━━━━━ Stored data

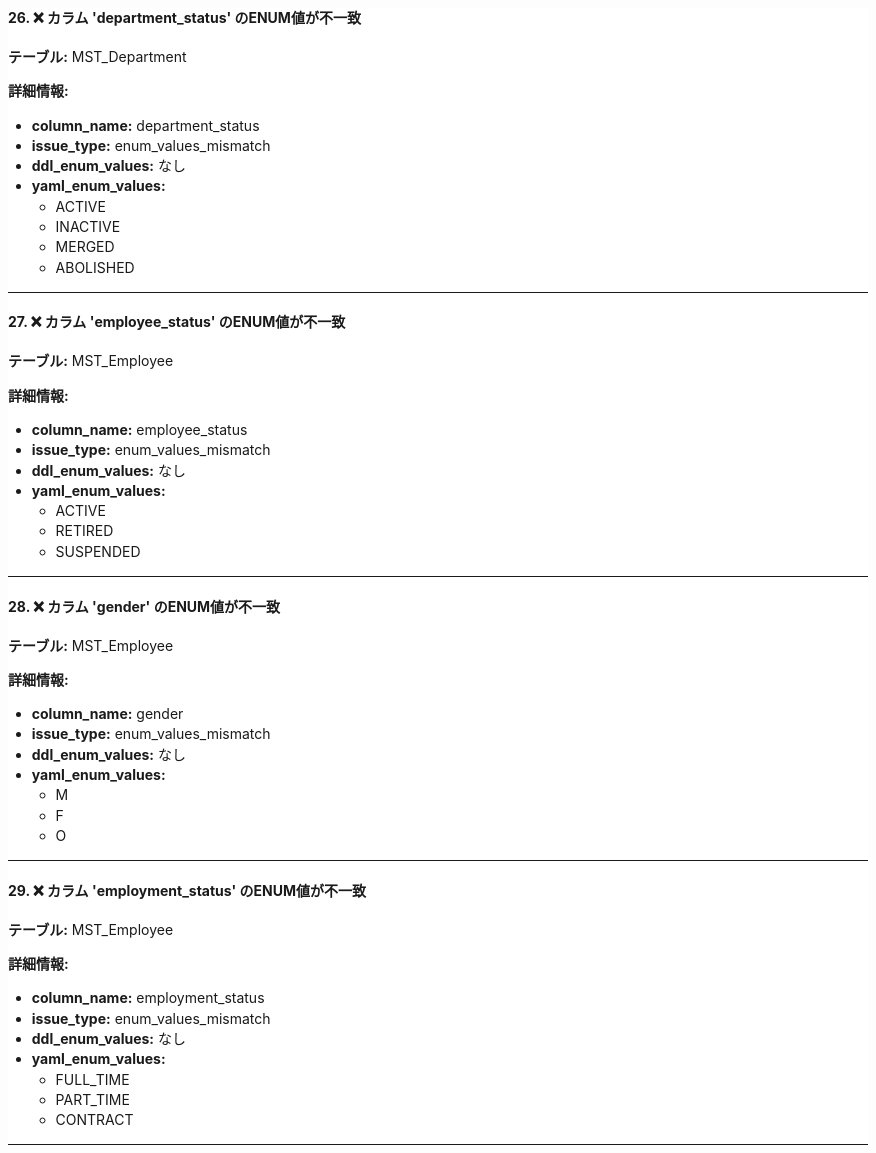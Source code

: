 
#### 26. ❌ カラム 'department_status' のENUM値が不一致

**テーブル:** MST_Department

**詳細情報:**
- **column_name:** department_status
- **issue_type:** enum_values_mismatch
- **ddl_enum_values:** なし
- **yaml_enum_values:**
  - ACTIVE
  - INACTIVE
  - MERGED
  - ABOLISHED

---

#### 27. ❌ カラム 'employee_status' のENUM値が不一致

**テーブル:** MST_Employee

**詳細情報:**
- **column_name:** employee_status
- **issue_type:** enum_values_mismatch
- **ddl_enum_values:** なし
- **yaml_enum_values:**
  - ACTIVE
  - RETIRED
  - SUSPENDED

---

#### 28. ❌ カラム 'gender' のENUM値が不一致

**テーブル:** MST_Employee

**詳細情報:**
- **column_name:** gender
- **issue_type:** enum_values_mismatch
- **ddl_enum_values:** なし
- **yaml_enum_values:**
  - M
  - F
  - O

---

#### 29. ❌ カラム 'employment_status' のENUM値が不一致

**テーブル:** MST_Employee

**詳細情報:**
- **column_name:** employment_status
- **issue_type:** enum_values_mismatch
- **ddl_enum_values:** なし
- **yaml_enum_values:**
  - FULL_TIME
  - PART_TIME
  - CONTRACT

---
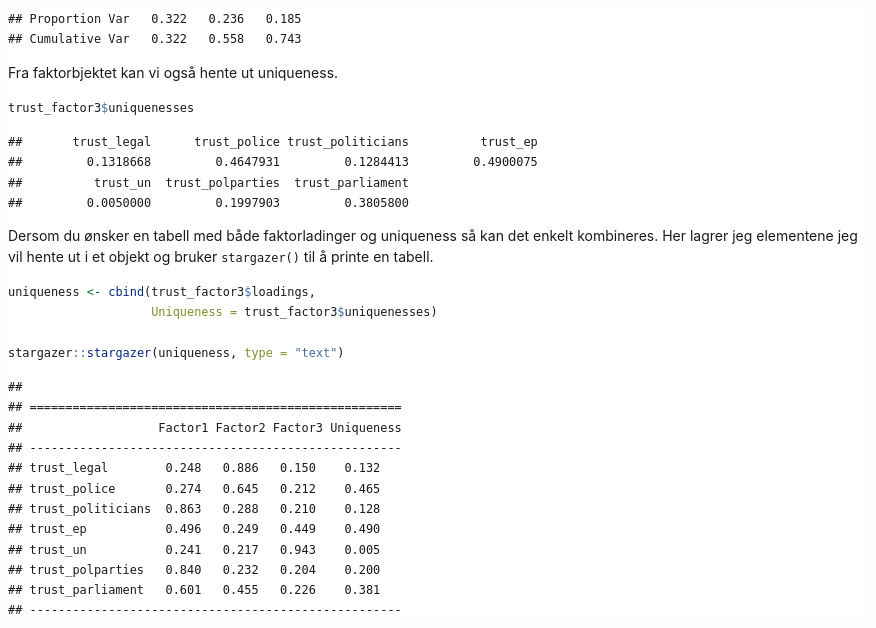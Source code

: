     ## Proportion Var   0.322   0.236   0.185
    ## Cumulative Var   0.322   0.558   0.743

Fra faktorbjektet kan vi også hente ut uniqueness.

``` r
trust_factor3$uniquenesses
```

    ##       trust_legal      trust_police trust_politicians          trust_ep 
    ##         0.1318668         0.4647931         0.1284413         0.4900075 
    ##          trust_un  trust_polparties  trust_parliament 
    ##         0.0050000         0.1997903         0.3805800

Dersom du ønsker en tabell med både faktorladinger og uniqueness så kan det enkelt kombineres. Her lagrer jeg elementene jeg vil hente ut i et objekt og bruker `stargazer()` til å printe en tabell.

``` r
uniqueness <- cbind(trust_factor3$loadings, 
                    Uniqueness = trust_factor3$uniquenesses)

stargazer::stargazer(uniqueness, type = "text")
```

    ## 
    ## ====================================================
    ##                   Factor1 Factor2 Factor3 Uniqueness
    ## ----------------------------------------------------
    ## trust_legal        0.248   0.886   0.150    0.132   
    ## trust_police       0.274   0.645   0.212    0.465   
    ## trust_politicians  0.863   0.288   0.210    0.128   
    ## trust_ep           0.496   0.249   0.449    0.490   
    ## trust_un           0.241   0.217   0.943    0.005   
    ## trust_polparties   0.840   0.232   0.204    0.200   
    ## trust_parliament   0.601   0.455   0.226    0.381   
    ## ----------------------------------------------------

━━━━━━━━━━

(Task to carry out):
Once the pictures are set aside, retype the rest of the listing exactly.

(Exercise output):
Source code

: 
#### 26. ❌ カラム 'department_status' のENUM値が不一致

**テーブル:** MST_Department

**詳細情報:**
- **column_name:** department_status
- **issue_type:** enum_values_mismatch
- **ddl_enum_values:** なし
- **yaml_enum_values:**
  - ACTIVE
  - INACTIVE
  - MERGED
  - ABOLISHED

---

#### 27. ❌ カラム 'employee_status' のENUM値が不一致

**テーブル:** MST_Employee

**詳細情報:**
- **column_name:** employee_status
- **issue_type:** enum_values_mismatch
- **ddl_enum_values:** なし
- **yaml_enum_values:**
  - ACTIVE
  - RETIRED
  - SUSPENDED

---

#### 28. ❌ カラム 'gender' のENUM値が不一致

**テーブル:** MST_Employee

**詳細情報:**
- **column_name:** gender
- **issue_type:** enum_values_mismatch
- **ddl_enum_values:** なし
- **yaml_enum_values:**
  - M
  - F
  - O

---

#### 29. ❌ カラム 'employment_status' のENUM値が不一致

**テーブル:** MST_Employee

**詳細情報:**
- **column_name:** employment_status
- **issue_type:** enum_values_mismatch
- **ddl_enum_values:** なし
- **yaml_enum_values:**
  - FULL_TIME
  - PART_TIME
  - CONTRACT

---
Source code

:     ## Proportion Var   0.322   0.236   0.185
    ## Cumulative Var   0.322   0.558   0.743

Fra faktorbjektet kan vi også hente ut uniqueness.

``` r
trust_factor3$uniquenesses
```

    ##       trust_legal      trust_police trust_politicians          trust_ep 
    ##         0.1318668         0.4647931         0.1284413         0.4900075 
    ##          trust_un  trust_polparties  trust_parliament 
    ##         0.0050000         0.1997903         0.3805800

Dersom du ønsker en tabell med både faktorladinger og uniqueness så kan det enkelt kombineres. Her lagrer jeg elementene jeg vil hente ut i et objekt og bruker `stargazer()` til å printe en tabell.

``` r
uniqueness <- cbind(trust_factor3$loadings, 
                    Uniqueness = trust_factor3$uniquenesses)

stargazer::stargazer(uniqueness, type = "text")
```

    ## 
    ## ====================================================
    ##                   Factor1 Factor2 Factor3 Uniqueness
    ## ----------------------------------------------------
    ## trust_legal        0.248   0.886   0.150    0.132   
    ## trust_police       0.274   0.645   0.212    0.465   
    ## trust_politicians  0.863   0.288   0.210    0.128   
    ## trust_ep           0.496   0.249   0.449    0.490   
    ## trust_un           0.241   0.217   0.943    0.005   
    ## trust_polparties   0.840   0.232   0.204    0.200   
    ## trust_parliament   0.601   0.455   0.226    0.381   
    ## ----------------------------------------------------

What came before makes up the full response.